Journey to the South Pacific hits all the bases you expect from an Omnitheater film. There are the sweeping helicopter vistas, the underwater shots looking up at the shimmering sun through vast schools of fish, the laughing children glorying in the pure joy of nature, and even a wacky montage where fish seem to form a doo-wop chorus.
The difference is that Greg MacGillivray’s 2013 film — which opens today at the Science Museum of Minnesota — has a stronger undercurrent than a full-moon tide: a message about the urgent need for measures to combat the accelerating degradation of the fragile undersea ecosystems the movie celebrates.
The film centers on Jawi, a young West Papua boy who joins his uncle for a summer aboard the Kalabia — a reclaimed poaching boat that now serves as a mobile education lab for local youth. We get a glimpse of Jawi’s village, where traditional values are said to moderate the excesses of 21st century life.
Cate Blanchett’s narration doesn’t pull many punches, though: 90% of the larger fish in the area have disappeared, victims of overfishing and habitat loss. It will be up to Jawi and his peers, the film argues, to collaborate with scientists and with one another to stem the carnage.

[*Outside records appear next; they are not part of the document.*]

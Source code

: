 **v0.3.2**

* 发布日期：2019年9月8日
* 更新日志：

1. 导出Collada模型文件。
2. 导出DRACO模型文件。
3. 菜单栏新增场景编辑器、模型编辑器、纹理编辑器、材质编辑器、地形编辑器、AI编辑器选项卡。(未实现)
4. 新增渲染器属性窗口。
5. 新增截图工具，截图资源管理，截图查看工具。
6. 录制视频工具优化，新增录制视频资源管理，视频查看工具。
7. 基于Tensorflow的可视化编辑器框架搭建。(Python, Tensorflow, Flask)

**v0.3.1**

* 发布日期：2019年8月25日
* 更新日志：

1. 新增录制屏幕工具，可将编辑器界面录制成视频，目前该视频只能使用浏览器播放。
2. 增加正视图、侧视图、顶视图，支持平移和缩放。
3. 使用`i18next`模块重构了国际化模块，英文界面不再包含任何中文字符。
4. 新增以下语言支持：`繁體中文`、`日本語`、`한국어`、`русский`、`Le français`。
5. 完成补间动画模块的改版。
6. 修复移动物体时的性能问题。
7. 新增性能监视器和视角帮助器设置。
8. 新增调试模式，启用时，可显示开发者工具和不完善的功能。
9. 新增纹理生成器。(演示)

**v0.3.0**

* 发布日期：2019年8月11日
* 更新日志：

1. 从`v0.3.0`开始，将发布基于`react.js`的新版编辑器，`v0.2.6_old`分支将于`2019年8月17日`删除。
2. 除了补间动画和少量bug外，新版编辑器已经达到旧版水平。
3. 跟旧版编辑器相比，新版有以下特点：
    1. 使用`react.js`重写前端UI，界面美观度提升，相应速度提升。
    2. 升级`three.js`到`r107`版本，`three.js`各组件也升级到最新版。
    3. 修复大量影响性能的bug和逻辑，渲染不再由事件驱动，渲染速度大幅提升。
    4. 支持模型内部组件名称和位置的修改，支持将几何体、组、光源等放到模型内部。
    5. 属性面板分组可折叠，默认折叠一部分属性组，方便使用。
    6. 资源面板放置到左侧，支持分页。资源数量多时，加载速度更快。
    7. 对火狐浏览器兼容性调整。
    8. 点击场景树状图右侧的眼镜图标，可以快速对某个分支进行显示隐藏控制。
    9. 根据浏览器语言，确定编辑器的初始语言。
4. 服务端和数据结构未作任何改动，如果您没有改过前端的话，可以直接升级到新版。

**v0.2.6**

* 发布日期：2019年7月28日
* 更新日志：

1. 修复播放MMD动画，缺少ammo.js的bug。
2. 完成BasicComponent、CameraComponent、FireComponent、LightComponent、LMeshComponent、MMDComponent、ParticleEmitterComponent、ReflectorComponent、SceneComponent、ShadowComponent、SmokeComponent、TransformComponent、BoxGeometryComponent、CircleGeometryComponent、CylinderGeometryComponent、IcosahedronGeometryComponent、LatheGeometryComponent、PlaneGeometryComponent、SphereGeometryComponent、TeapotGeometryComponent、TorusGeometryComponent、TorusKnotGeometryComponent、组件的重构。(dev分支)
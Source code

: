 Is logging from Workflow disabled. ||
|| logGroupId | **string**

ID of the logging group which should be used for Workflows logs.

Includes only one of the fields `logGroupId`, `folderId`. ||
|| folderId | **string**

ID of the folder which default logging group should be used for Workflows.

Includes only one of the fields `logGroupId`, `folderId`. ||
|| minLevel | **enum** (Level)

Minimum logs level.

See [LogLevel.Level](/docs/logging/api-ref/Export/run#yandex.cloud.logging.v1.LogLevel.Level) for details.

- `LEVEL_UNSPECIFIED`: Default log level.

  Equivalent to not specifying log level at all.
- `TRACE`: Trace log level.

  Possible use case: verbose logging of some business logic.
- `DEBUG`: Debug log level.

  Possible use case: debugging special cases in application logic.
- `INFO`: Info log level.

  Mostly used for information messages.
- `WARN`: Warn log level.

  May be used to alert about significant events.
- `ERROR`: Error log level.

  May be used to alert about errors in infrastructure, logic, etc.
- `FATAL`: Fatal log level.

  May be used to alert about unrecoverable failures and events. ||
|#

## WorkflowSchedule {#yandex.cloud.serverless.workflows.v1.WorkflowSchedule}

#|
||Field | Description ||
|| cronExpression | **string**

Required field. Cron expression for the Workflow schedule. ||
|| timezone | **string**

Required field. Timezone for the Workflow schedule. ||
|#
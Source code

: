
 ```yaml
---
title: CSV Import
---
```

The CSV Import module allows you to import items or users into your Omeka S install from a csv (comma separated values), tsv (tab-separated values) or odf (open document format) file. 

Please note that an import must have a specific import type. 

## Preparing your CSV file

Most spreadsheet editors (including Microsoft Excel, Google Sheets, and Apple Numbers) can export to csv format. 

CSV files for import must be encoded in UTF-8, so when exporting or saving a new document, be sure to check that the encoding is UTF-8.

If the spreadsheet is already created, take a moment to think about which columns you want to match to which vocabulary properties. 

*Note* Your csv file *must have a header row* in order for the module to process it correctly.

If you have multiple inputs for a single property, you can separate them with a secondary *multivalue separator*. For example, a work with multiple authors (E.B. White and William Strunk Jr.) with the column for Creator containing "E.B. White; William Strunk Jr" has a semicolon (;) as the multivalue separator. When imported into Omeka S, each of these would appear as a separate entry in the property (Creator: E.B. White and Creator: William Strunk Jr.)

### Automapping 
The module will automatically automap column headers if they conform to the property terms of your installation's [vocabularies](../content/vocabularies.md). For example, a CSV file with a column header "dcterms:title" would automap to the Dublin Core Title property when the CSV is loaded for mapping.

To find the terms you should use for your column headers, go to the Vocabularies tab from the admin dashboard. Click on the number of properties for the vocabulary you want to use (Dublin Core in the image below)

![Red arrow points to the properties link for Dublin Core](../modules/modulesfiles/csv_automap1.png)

In a gentle series of sequences, MacGillivray shows what the community, and the world, have to lose. An astonishingly diverse array of creatures from seahorses to turtles populate the coral reefs and deeper waters of the South Pacific, all in a delicate food chain stretching from tiny plankton to 60-foot whale sharks.
The film does its best to sound an optimistic note, emphasizing the progress being made to carve out preserves and fight the worst fishing practices — such as dropping dynamite directly into the water. Still, there’s an inescapable chord of desperation that keeps sounding throughout the film.
That chord will sound all the louder for adults and well-informed kids who know that a shipful of tourists — touted by Journey as the potential saviors of the ecosystem — just literally plowed into an Indonesian reef. Then there’s the threat of rising seas, which are far beyond the control of Jawi and his family. MacGillivray has acknowledged that some of the film’s settings could be submerged within a century, and that was before U.S. voters elected a president who thinks the West Papuans are frantically planting mangroves to fight a Chinese hoax.
Bleak, yes, but that makes films like Journey to the South Pacific all the more essential. At once nostalgic, hopeful, and tragic, the movie reminds us what’s at stake every time we start our car engine.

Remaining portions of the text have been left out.